Ranging in size from 26–37 cm, rosellas are medium-sized parrots with long tails. The feathers on their backs show an obvious scalloping appearance with colouring that differs between the species. All species have distinctive cheek patches. Sexual dimorphism is absent or slight – males and females generally have similar plumage, apart from the western rosella. The juveniles of the blue-cheeked species, and western rosella, all have a distinctive green-based plumage, while immature plumage of the white-cheeked species is merely a duller version of the adults.

==Distribution and habitat==
Rosellas are native to Australia and nearby islands, where they inhabit forests, woodlands, farmlands, and suburban parks and gardens. They are confined to the coastal mountains and plains and are absent from the outback. Introduced populations have also established themselves in New Zealand (notably in the North Island and in north Dunedin) and on Norfolk Island.

==Behaviour and ecology==
Rosellas feed predominantly on seeds and fruit, with food held in the foot. They enjoy bathing in puddles of water in the wild and in captivity. Rosellas scratch their heads with the foot behind the wing.

Mutual preening is not exhibited by the genus, and the courtship display is simple; the male waves his tail sideways, and engages in some head bobbing, and the female reciprocates.

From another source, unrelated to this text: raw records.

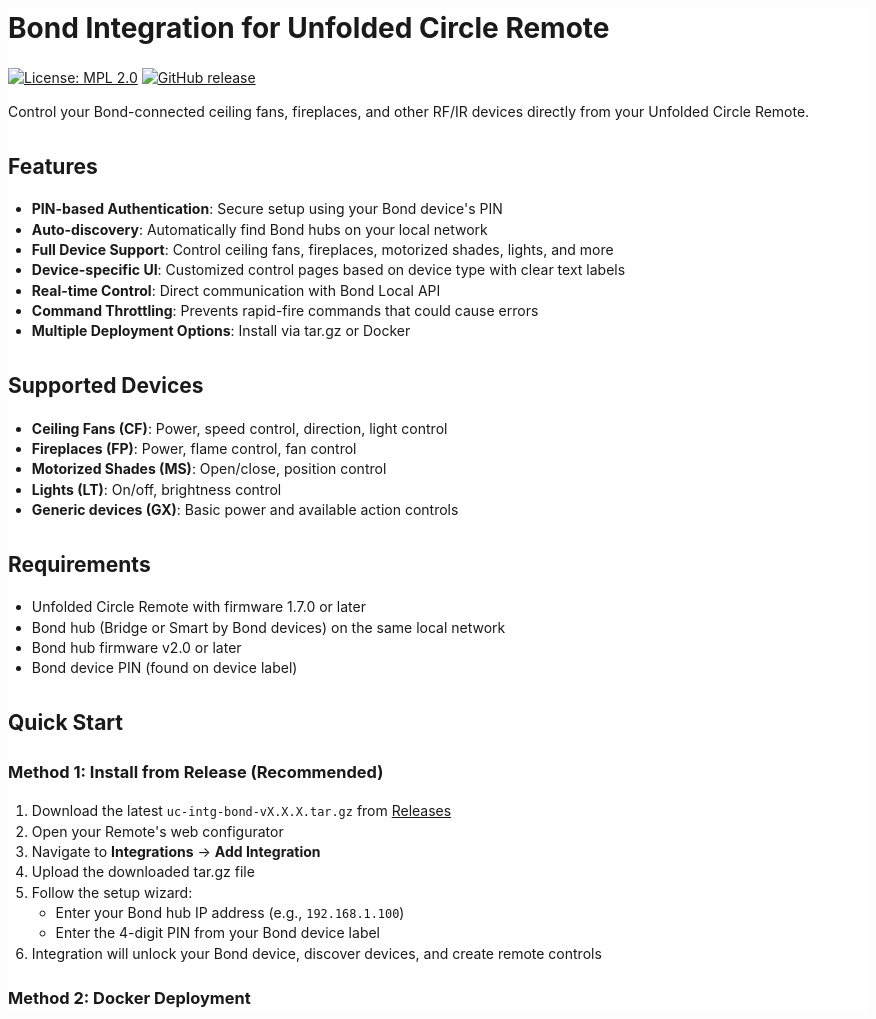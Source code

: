 # Bond Integration for Unfolded Circle Remote

[![License: MPL 2.0](https://img.shields.io/badge/License-MPL%202.0-brightgreen.svg)](https://opensource.org/licenses/MPL-2.0)
[![GitHub release](https://img.shields.io/github/v/release/mase1981/uc-intg-bond.svg)](https://github.com/mase1981/uc-intg-bond/releases)

Control your Bond-connected ceiling fans, fireplaces, and other RF/IR devices directly from your Unfolded Circle Remote.

## Features

- **PIN-based Authentication**: Secure setup using your Bond device's PIN
- **Auto-discovery**: Automatically find Bond hubs on your local network
- **Full Device Support**: Control ceiling fans, fireplaces, motorized shades, lights, and more
- **Device-specific UI**: Customized control pages based on device type with clear text labels
- **Real-time Control**: Direct communication with Bond Local API
- **Command Throttling**: Prevents rapid-fire commands that could cause errors
- **Multiple Deployment Options**: Install via tar.gz or Docker

## Supported Devices

- **Ceiling Fans (CF)**: Power, speed control, direction, light control
- **Fireplaces (FP)**: Power, flame control, fan control
- **Motorized Shades (MS)**: Open/close, position control
- **Lights (LT)**: On/off, brightness control
- **Generic devices (GX)**: Basic power and available action controls

## Requirements

- Unfolded Circle Remote with firmware 1.7.0 or later
- Bond hub (Bridge or Smart by Bond devices) on the same local network
- Bond hub firmware v2.0 or later
- Bond device PIN (found on device label)

## Quick Start

### Method 1: Install from Release (Recommended)

1. Download the latest `uc-intg-bond-vX.X.X.tar.gz` from [Releases](https://github.com/mase1981/uc-intg-bond/releases)
2. Open your Remote's web configurator
3. Navigate to **Integrations** → **Add Integration**
4. Upload the downloaded tar.gz file
5. Follow the setup wizard:
   - Enter your Bond hub IP address (e.g., `192.168.1.100`)
   - Enter the 4-digit PIN from your Bond device label
6. Integration will unlock your Bond device, discover devices, and create remote controls

### Method 2: Docker Deployment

Like most parrots, they are cavity nesters, generally nesting high in older large trees in forested areas. They generally have a clutch size of several eggs which are incubated for around 21 days by the female alone. The male feeds the female through this time and for some time after incubation concludes. Quickly covered in a white down, chicks take around five weeks to fledge.

==Aviculture==
The more colourful rosella species are popular as pet parrots and also as aviary birds. They can live for longer than 20 years, and they are relatively easy to breed. All have a reputation for being aggressive in captivity, and are hence recommended be kept separate from other caged birds. Their diet in aviculture includes seeds, fruit such as apple, pear, and grapes, and vegetable matter such as lettuce, grass, and silver beet.